Required work:
Please return the lines below verbatim, beginning at the one that has "捡到古代神器然后救国是老套路" and stopping after the one that has "发表于 2021-12-9 15:24", and add no other lines.

Records shown:
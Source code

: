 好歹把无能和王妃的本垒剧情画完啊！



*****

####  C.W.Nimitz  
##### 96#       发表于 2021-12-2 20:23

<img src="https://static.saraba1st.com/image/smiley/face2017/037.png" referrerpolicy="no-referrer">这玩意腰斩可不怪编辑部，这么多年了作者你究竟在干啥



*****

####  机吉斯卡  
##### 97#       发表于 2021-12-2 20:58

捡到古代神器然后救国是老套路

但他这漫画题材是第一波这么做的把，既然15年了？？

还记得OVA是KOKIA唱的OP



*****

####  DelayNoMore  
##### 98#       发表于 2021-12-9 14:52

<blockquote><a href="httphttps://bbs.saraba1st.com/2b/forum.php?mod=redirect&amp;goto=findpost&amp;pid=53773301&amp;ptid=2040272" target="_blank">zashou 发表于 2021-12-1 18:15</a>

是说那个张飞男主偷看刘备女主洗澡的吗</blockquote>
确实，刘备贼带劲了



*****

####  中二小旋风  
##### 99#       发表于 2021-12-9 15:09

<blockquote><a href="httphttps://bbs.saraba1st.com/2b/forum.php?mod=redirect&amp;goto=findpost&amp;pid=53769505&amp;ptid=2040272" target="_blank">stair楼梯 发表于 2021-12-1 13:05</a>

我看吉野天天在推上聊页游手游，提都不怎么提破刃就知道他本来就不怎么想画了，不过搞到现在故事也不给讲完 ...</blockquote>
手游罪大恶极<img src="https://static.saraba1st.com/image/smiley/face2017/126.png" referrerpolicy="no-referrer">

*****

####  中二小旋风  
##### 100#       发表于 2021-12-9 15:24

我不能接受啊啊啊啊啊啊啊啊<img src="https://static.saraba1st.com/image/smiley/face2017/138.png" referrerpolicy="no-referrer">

Task response:
捡到古代神器然后救国是老套路

但他这漫画题材是第一波这么做的把，既然15年了？？

还记得OVA是KOKIA唱的OP



*****

####  DelayNoMore  
##### 98#       发表于 2021-12-9 14:52

<blockquote><a href="httphttps://bbs.saraba1st.com/2b/forum.php?mod=redirect&amp;goto=findpost&amp;pid=53773301&amp;ptid=2040272" target="_blank">zashou 发表于 2021-12-1 18:15</a>

是说那个张飞男主偷看刘备女主洗澡的吗</blockquote>
确实，刘备贼带劲了



*****

####  中二小旋风  
##### 99#       发表于 2021-12-9 15:09

<blockquote><a href="httphttps://bbs.saraba1st.com/2b/forum.php?mod=redirect&amp;goto=findpost&amp;pid=53769505&amp;ptid=2040272" target="_blank">stair楼梯 发表于 2021-12-1 13:05</a>

我看吉野天天在推上聊页游手游，提都不怎么提破刃就知道他本来就不怎么想画了，不过搞到现在故事也不给讲完 ...</blockquote>
手游罪大恶极<img src="https://static.saraba1st.com/image/smiley/face2017/126.png" referrerpolicy="no-referrer">

*****

####  中二小旋风  
##### 100#       发表于 2021-12-9 15:24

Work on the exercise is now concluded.